When a wordlist file changes (words added or removed):

For Jobs WITHOUT Rule Splitting

  1. Base keyspace updates to new word count
  2. Effective keyspace recalculates:
  3. With rules: new_wordlist_size × multiplication_factor
  4. Without rules: new_wordlist_size

For Jobs WITH Rule Splitting

The system accounts for already-dispatched rule chunks:

  1. Calculates theoretical new effective keyspace
  2. Determines "missed" keyspace: words_added × rules_already_dispatched
  3. Actual effective keyspace: theoretical - missed

Example:

Original: 1,000,000 words × 10,000 rules = 10 billion keyspace
After 5,000 rules dispatched, add 100,000 words:
- Theoretical: 1,100,000 × 10,000 = 11 billion
- Missed: 100,000 × 5,000 = 500 million
- Actual: 11 billion - 500 million = 10.5 billion

Rule Updates

When a rule file changes (rules added or removed):

Jobs Without Tasks Yet

  • Simple recalculation: base_keyspace × new_rule_count
  • Multiplication factor updates to new rule count

Jobs With Existing Tasks

For rule-splitting jobs: 1. Checks highest dispatched rule index 2. If new rule count ≤ max dispatched: Job effectively complete 3. Otherwise: Updates multiplication factor and recalculates

Example:

Original: 10,000 rules, 5,000 dispatched
Rules reduced to 4,000: Job marked complete (all remaining rules gone)
Rules increased to 12,000: 7,000 rules remain to process

Potfile Updates

The potfile (collection of cracked passwords) has special handling:

Staging Mechanism

  1. Cracked passwords accumulate in a staging table
  2. Periodic or manual refresh moves staged entries to potfile
  3. Potfile treated as a special wordlist for job purposes

Update Process

  1. Manual Refresh: User triggers from frontend
  2. Staging Integration: Moves cracked passwords to main potfile
  3. Line Count Update: Updates wordlist metadata
  4. Job Updates: Triggers same update logic as regular wordlists

Key Differences

  • Not monitored by directory monitor (excluded from scans)
  • Updates via database staging, not file watching
  • Requires explicit refresh action
  • Always grows (passwords only added, never removed — unless surgical removal is triggered on hashlist delete)

Client Potfile Updates

Client potfiles have additional considerations:

  • Not monitored by directory monitor: Like the global potfile, client potfiles are excluded from file system scans
  • No job keyspace impact: Client potfiles are NOT registered in the main wordlists table, so changes to client potfiles do NOT trigger job keyspace recalculation via the standard update system
  • Processed by same worker: The unified PotfileService background worker handles both global and client potfile entries in a single batch processing cycle
  • Staging table changes: The potfile_staging table now includes client_id (UUID, nullable), exclude_from_global (boolean), and exclude_from_client (boolean) columns that control routing during processing

Keyspace Recalculation Logic

Basic Formula

Effective Keyspace = Base Keyspace × Multiplication Factor

Where: - Base Keyspace: Current wordlist size - Multiplication Factor: Number of rules (or 1 if no rules)
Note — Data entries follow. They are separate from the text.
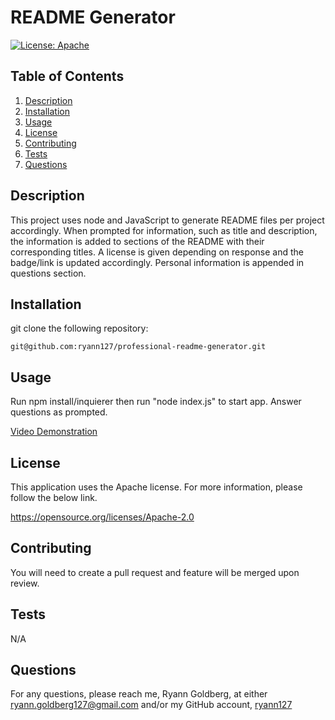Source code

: # README Generator

  [![License: Apache](https://img.shields.io/badge/License-Apache%202.0-blue.svg)](https://opensource.org/licenses/Apache-2.0)
  

## Table of Contents
1. [Description](#description)
2. [Installation](#installation)
3. [Usage](#usage)
4. [License](#license)
5. [Contributing](#contributing)
6. [Tests](#tests)
7. [Questions](#questions) 

## Description
 This project uses node and JavaScript to generate README files per project accordingly. When prompted for information, such as title and description, the information is added to sections of the README with their corresponding titles. A license is given depending on response and the badge/link is updated accordingly. Personal information is appended in questions section.

 ## Installation
git clone the following repository: 

    git@github.com:ryann127/professional-readme-generator.git

 ## Usage
 Run npm install/inquierer then run "node index.js" to start app. Answer questions as prompted.

 [Video Demonstration](https://drive.google.com/file/d/1qKO7KIYOv2VRcF7y_5NhEMcjQxBN_41a/view)

 ## License

 This application uses the Apache license. For more information, please follow the below link.

 https://opensource.org/licenses/Apache-2.0

 ## Contributing
 You will need to create a pull request and feature will be merged upon review. 

 ## Tests
 N/A

 ## Questions
 For any questions, please reach me, Ryann Goldberg, at either ryann.goldberg127@gmail.com and/or my GitHub account, [ryann127](https://github.com/ryann127)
Adjustments for Dispatched Work

For rule-splitting jobs with updates:

Adjusted Keyspace = New Effective - (Change × Dispatched Rules)

This ensures already-dispatched tasks aren't double-counted.

Real-World Examples

Scenario 1: Growing Wordlist

Initial State: - Wordlist: 1 million words - Rules: 1,000 - No tasks dispatched yet

After Adding 100,000 Words: - New base: 1.1 million - New effective: 1.1 billion - All future tasks use updated wordlist

Scenario 2: Rule File Expansion During Execution

Initial State: - Job using rule splitting - 10,000 rules, split into 100 chunks - 50 chunks already dispatched (5,000 rules)
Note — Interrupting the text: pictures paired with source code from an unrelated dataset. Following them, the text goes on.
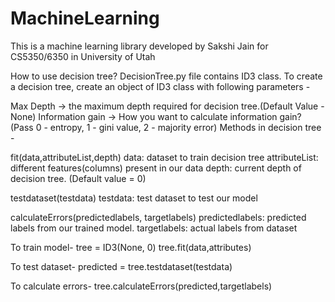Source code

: # MachineLearning
This is a machine learning library developed by Sakshi Jain for
CS5350/6350 in University of Utah

How to use decision tree?
DecisionTree.py file contains ID3 class. To create a decision tree, create an object of ID3 class with following parameters -

Max Depth -> the maximum depth required for decision tree.(Default Value - None)
Information gain -> How you want to calculate information gain? (Pass 0 - entropy, 1 - gini value, 2 - majority error)
Methods in decision tree -

fit(data,attributeList,depth) data: dataset to train decision tree attributeList: different features(columns) present in our data depth: current depth of decision tree. (Default value = 0)

testdataset(testdata) testdata: test dataset to test our model

calculateErrors(predictedlabels, targetlabels) predictedlabels: predicted labels from our trained model. targetlabels: actual labels from dataset

To train model-
tree = ID3(None, 0)
tree.fit(data,attributes)

To test dataset-
predicted = tree.testdataset(testdata)

To calculate errors-
tree.calculateErrors(predicted,targetlabels)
After Adding 2,000 Rules: - Total rules: 12,000 - Remaining: 7,000 rules (chunks 51-120) - Future chunks use expanded rule set

Scenario 3: Potfile Growth

Initial State: - Potfile job with 1,000 existing passwords - Rules: 500 - Effective keyspace: 500,000

After Cracking Campaign: - 200 new passwords cracked - Manual refresh triggered - New base: 1,200 passwords - New effective: 600,000

Configuration

Directory Monitor Settings

Located in backend configuration:

Setting Default Description
Monitor Interval 30s How often to check for file changes
MD5 Hash Check Enabled Method for detecting changes
Concurrent Updates Enabled Allow parallel job updates

System Behavior Settings

Setting Default Description
Auto-update Jobs Enabled Automatically update affected jobs
Update Lock Timeout 60s Maximum time to wait for job lock
Staging Refresh Interval Manual Potfile staging refresh trigger

Technical Implementation

Components

  1. DirectoryMonitorService: Detects file changes via MD5 hashing
  2. JobUpdateService: Handles keyspace recalculation logic
  3. PotfileService: Manages potfile staging and updates
  4. Repository Layer: Database operations for job updates

Database Tables Involved

  • job_executions: Stores base_keyspace, effective_keyspace, multiplication_factor
  • job_tasks: Tracks dispatched work (rule_start_index, rule_end_index)
  • wordlists: Metadata including word_count, file_hash
  • rules: Metadata including rule_count, file_hash
  • potfile_staging: Temporary storage for cracked passwords (includes client_id, exclude_from_global, exclude_from_client for routing)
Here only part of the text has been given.